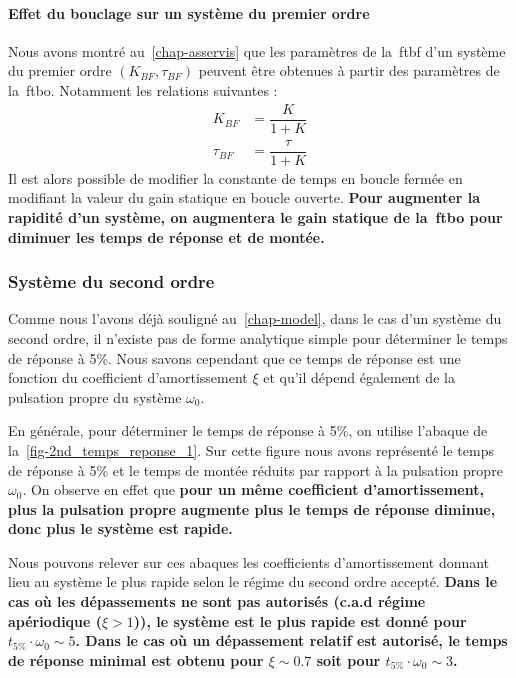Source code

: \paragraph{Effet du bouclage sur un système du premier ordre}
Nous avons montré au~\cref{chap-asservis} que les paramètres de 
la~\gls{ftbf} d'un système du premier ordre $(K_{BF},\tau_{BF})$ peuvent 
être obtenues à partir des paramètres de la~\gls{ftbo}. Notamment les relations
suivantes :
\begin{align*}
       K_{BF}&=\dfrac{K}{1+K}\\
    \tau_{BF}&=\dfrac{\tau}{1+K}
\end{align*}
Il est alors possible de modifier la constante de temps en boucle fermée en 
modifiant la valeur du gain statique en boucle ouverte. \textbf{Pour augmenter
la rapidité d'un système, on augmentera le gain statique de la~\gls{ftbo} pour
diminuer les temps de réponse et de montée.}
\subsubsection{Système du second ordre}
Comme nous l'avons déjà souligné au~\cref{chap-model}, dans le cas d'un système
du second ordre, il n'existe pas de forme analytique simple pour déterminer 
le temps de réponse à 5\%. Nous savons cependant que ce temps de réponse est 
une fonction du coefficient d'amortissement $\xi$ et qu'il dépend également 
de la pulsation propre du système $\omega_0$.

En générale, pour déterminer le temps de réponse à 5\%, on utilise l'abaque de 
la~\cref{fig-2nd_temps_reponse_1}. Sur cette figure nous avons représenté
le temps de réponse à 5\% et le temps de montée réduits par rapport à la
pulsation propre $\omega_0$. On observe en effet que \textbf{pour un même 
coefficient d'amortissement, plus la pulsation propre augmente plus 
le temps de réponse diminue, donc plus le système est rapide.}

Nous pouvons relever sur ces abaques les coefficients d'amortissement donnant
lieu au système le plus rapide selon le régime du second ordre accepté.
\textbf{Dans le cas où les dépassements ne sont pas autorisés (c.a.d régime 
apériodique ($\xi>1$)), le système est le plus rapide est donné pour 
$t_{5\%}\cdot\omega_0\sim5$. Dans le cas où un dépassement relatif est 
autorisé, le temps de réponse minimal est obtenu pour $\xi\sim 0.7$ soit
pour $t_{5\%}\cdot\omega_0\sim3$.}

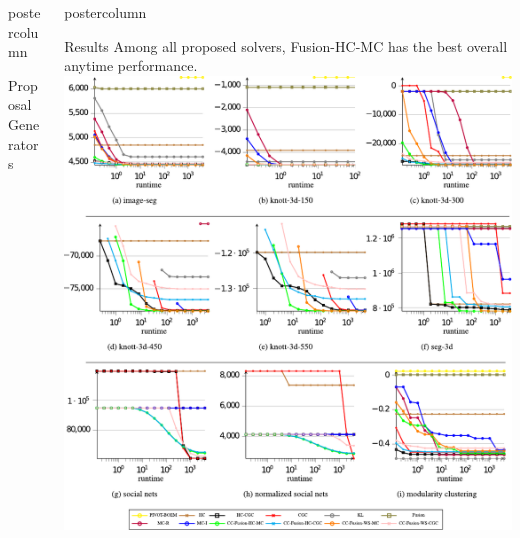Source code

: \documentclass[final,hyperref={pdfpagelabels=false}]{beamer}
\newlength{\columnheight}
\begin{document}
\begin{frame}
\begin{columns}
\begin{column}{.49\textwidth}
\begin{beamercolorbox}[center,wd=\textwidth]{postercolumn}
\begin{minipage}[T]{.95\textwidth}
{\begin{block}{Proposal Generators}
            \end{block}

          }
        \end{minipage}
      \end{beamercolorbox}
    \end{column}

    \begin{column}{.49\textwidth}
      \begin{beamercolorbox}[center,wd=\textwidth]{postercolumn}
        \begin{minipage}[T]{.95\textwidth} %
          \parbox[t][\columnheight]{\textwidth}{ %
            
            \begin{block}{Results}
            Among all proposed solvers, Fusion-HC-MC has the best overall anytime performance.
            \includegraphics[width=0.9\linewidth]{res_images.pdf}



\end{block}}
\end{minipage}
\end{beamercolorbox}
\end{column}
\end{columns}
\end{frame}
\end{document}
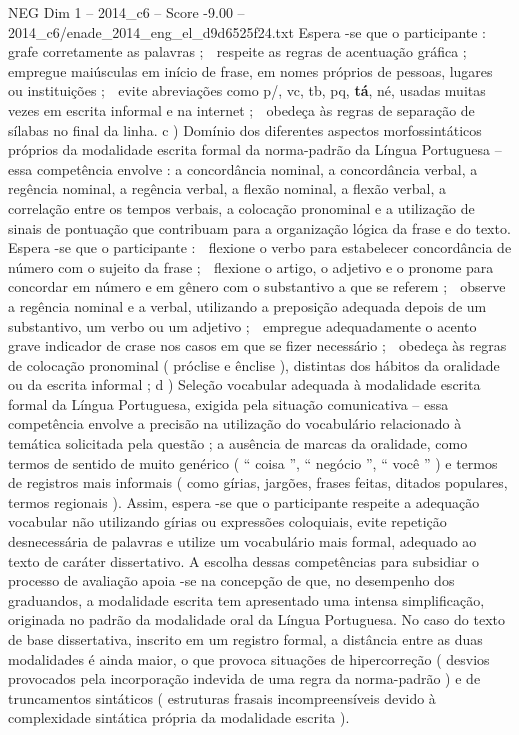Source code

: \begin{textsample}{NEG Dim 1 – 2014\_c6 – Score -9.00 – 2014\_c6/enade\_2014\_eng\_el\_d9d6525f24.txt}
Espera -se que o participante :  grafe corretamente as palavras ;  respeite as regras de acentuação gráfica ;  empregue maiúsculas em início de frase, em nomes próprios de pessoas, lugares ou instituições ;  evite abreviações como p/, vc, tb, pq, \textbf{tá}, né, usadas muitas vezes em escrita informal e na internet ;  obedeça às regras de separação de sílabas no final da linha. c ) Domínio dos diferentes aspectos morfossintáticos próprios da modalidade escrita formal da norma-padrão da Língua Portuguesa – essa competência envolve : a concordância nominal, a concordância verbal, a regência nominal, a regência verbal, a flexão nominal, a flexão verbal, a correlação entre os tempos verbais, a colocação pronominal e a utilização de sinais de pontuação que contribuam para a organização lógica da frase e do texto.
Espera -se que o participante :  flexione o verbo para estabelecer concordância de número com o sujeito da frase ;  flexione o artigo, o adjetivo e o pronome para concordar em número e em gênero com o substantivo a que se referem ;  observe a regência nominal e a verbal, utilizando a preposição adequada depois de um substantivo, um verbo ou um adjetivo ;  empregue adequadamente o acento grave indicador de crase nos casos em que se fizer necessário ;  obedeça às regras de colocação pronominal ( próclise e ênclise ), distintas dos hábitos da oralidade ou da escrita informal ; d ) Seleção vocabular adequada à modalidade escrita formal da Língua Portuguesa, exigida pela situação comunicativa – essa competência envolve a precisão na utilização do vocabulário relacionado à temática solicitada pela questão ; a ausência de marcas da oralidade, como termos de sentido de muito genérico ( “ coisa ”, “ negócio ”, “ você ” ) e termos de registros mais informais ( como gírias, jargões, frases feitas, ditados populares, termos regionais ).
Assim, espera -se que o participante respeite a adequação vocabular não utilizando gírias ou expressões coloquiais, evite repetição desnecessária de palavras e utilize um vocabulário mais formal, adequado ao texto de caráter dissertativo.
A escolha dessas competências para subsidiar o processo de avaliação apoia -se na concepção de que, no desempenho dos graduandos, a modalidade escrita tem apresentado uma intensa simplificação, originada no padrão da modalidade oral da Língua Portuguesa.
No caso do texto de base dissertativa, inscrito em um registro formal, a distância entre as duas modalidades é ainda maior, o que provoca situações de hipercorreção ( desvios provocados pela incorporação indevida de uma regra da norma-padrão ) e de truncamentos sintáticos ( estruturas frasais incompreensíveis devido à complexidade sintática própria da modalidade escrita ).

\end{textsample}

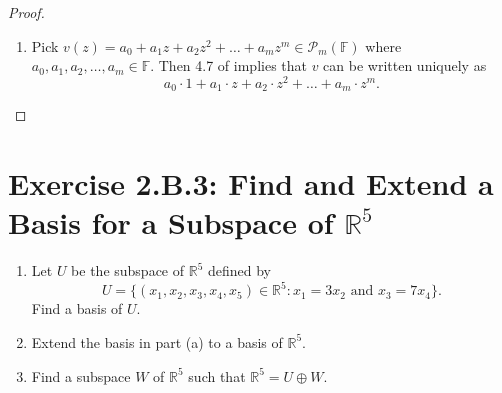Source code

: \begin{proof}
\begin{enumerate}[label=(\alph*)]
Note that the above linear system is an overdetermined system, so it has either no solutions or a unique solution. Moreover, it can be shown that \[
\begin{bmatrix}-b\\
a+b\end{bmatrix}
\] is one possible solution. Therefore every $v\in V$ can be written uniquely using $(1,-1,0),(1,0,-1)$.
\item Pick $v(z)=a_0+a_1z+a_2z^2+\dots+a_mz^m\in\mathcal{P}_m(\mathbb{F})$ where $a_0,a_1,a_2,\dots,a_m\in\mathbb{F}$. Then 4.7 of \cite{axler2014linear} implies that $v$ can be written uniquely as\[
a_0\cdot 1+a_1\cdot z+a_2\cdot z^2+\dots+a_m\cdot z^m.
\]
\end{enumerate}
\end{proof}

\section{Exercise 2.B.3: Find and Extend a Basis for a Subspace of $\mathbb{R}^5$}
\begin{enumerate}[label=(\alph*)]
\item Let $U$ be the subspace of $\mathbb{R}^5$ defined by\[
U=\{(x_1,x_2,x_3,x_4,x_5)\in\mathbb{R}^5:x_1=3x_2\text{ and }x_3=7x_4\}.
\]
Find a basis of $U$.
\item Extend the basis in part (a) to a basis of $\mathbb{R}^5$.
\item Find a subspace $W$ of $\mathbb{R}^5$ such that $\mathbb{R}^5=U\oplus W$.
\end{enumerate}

━━━━━━━━

What you need to do
Once the pictures are removed, output the entries above exactly as given.

Answer space
Source code

: \paragraph{Effet du bouclage sur un système du premier ordre}
Nous avons montré au~\cref{chap-asservis} que les paramètres de 
la~\gls{ftbf} d'un système du premier ordre $(K_{BF},\tau_{BF})$ peuvent 
être obtenues à partir des paramètres de la~\gls{ftbo}. Notamment les relations
suivantes :
\begin{align*}
       K_{BF}&=\dfrac{K}{1+K}\\
    \tau_{BF}&=\dfrac{\tau}{1+K}
\end{align*}
Il est alors possible de modifier la constante de temps en boucle fermée en 
modifiant la valeur du gain statique en boucle ouverte. \textbf{Pour augmenter
la rapidité d'un système, on augmentera le gain statique de la~\gls{ftbo} pour
diminuer les temps de réponse et de montée.}
\subsubsection{Système du second ordre}
Comme nous l'avons déjà souligné au~\cref{chap-model}, dans le cas d'un système
du second ordre, il n'existe pas de forme analytique simple pour déterminer 
le temps de réponse à 5\%. Nous savons cependant que ce temps de réponse est 
une fonction du coefficient d'amortissement $\xi$ et qu'il dépend également 
de la pulsation propre du système $\omega_0$.

En générale, pour déterminer le temps de réponse à 5\%, on utilise l'abaque de 
la~\cref{fig-2nd_temps_reponse_1}. Sur cette figure nous avons représenté
le temps de réponse à 5\% et le temps de montée réduits par rapport à la
pulsation propre $\omega_0$. On observe en effet que \textbf{pour un même 
coefficient d'amortissement, plus la pulsation propre augmente plus 
le temps de réponse diminue, donc plus le système est rapide.}

Nous pouvons relever sur ces abaques les coefficients d'amortissement donnant
lieu au système le plus rapide selon le régime du second ordre accepté.
\textbf{Dans le cas où les dépassements ne sont pas autorisés (c.a.d régime 
apériodique ($\xi>1$)), le système est le plus rapide est donné pour 
$t_{5\%}\cdot\omega_0\sim5$. Dans le cas où un dépassement relatif est 
autorisé, le temps de réponse minimal est obtenu pour $\xi\sim 0.7$ soit
pour $t_{5\%}\cdot\omega_0\sim3$.}

Source code

: \documentclass[final,hyperref={pdfpagelabels=false}]{beamer}
\newlength{\columnheight}
\begin{document}
\begin{frame}
\begin{columns}
\begin{column}{.49\textwidth}
\begin{beamercolorbox}[center,wd=\textwidth]{postercolumn}
\begin{minipage}[T]{.95\textwidth}
{\begin{block}{Proposal Generators}
            \end{block}

          }
        \end{minipage}
      \end{beamercolorbox}
    \end{column}

    \begin{column}{.49\textwidth}
      \begin{beamercolorbox}[center,wd=\textwidth]{postercolumn}
        \begin{minipage}[T]{.95\textwidth} %
          \parbox[t][\columnheight]{\textwidth}{ %
            
            \begin{block}{Results}
            Among all proposed solvers, Fusion-HC-MC has the best overall anytime performance.
            \includegraphics[width=0.9\linewidth]{res_images.pdf}



\end{block}}
\end{minipage}
\end{beamercolorbox}
\end{column}
\end{columns}
\end{frame}
\end{document}
Source code

: \begin{textsample}{NEG Dim 1 – 2014\_c6 – Score -9.00 – 2014\_c6/enade\_2014\_eng\_el\_d9d6525f24.txt}
Espera -se que o participante :  grafe corretamente as palavras ;  respeite as regras de acentuação gráfica ;  empregue maiúsculas em início de frase, em nomes próprios de pessoas, lugares ou instituições ;  evite abreviações como p/, vc, tb, pq, \textbf{tá}, né, usadas muitas vezes em escrita informal e na internet ;  obedeça às regras de separação de sílabas no final da linha. c ) Domínio dos diferentes aspectos morfossintáticos próprios da modalidade escrita formal da norma-padrão da Língua Portuguesa – essa competência envolve : a concordância nominal, a concordância verbal, a regência nominal, a regência verbal, a flexão nominal, a flexão verbal, a correlação entre os tempos verbais, a colocação pronominal e a utilização de sinais de pontuação que contribuam para a organização lógica da frase e do texto.
Espera -se que o participante :  flexione o verbo para estabelecer concordância de número com o sujeito da frase ;  flexione o artigo, o adjetivo e o pronome para concordar em número e em gênero com o substantivo a que se referem ;  observe a regência nominal e a verbal, utilizando a preposição adequada depois de um substantivo, um verbo ou um adjetivo ;  empregue adequadamente o acento grave indicador de crase nos casos em que se fizer necessário ;  obedeça às regras de colocação pronominal ( próclise e ênclise ), distintas dos hábitos da oralidade ou da escrita informal ; d ) Seleção vocabular adequada à modalidade escrita formal da Língua Portuguesa, exigida pela situação comunicativa – essa competência envolve a precisão na utilização do vocabulário relacionado à temática solicitada pela questão ; a ausência de marcas da oralidade, como termos de sentido de muito genérico ( “ coisa ”, “ negócio ”, “ você ” ) e termos de registros mais informais ( como gírias, jargões, frases feitas, ditados populares, termos regionais ).
Assim, espera -se que o participante respeite a adequação vocabular não utilizando gírias ou expressões coloquiais, evite repetição desnecessária de palavras e utilize um vocabulário mais formal, adequado ao texto de caráter dissertativo.
A escolha dessas competências para subsidiar o processo de avaliação apoia -se na concepção de que, no desempenho dos graduandos, a modalidade escrita tem apresentado uma intensa simplificação, originada no padrão da modalidade oral da Língua Portuguesa.
No caso do texto de base dissertativa, inscrito em um registro formal, a distância entre as duas modalidades é ainda maior, o que provoca situações de hipercorreção ( desvios provocados pela incorporação indevida de uma regra da norma-padrão ) e de truncamentos sintáticos ( estruturas frasais incompreensíveis devido à complexidade sintática própria da modalidade escrita ).

\end{textsample}

Source code

: \begin{proof}
\begin{enumerate}[label=(\alph*)]
Note that the above linear system is an overdetermined system, so it has either no solutions or a unique solution. Moreover, it can be shown that \[
\begin{bmatrix}-b\\
a+b\end{bmatrix}
\] is one possible solution. Therefore every $v\in V$ can be written uniquely using $(1,-1,0),(1,0,-1)$.
\item Pick $v(z)=a_0+a_1z+a_2z^2+\dots+a_mz^m\in\mathcal{P}_m(\mathbb{F})$ where $a_0,a_1,a_2,\dots,a_m\in\mathbb{F}$. Then 4.7 of \cite{axler2014linear} implies that $v$ can be written uniquely as\[
a_0\cdot 1+a_1\cdot z+a_2\cdot z^2+\dots+a_m\cdot z^m.
\]
\end{enumerate}
\end{proof}

\section{Exercise 2.B.3: Find and Extend a Basis for a Subspace of $\mathbb{R}^5$}
\begin{enumerate}[label=(\alph*)]
\item Let $U$ be the subspace of $\mathbb{R}^5$ defined by\[
U=\{(x_1,x_2,x_3,x_4,x_5)\in\mathbb{R}^5:x_1=3x_2\text{ and }x_3=7x_4\}.
\]
Find a basis of $U$.
\item Extend the basis in part (a) to a basis of $\mathbb{R}^5$.
\item Find a subspace $W$ of $\mathbb{R}^5$ such that $\mathbb{R}^5=U\oplus W$.
\end{enumerate}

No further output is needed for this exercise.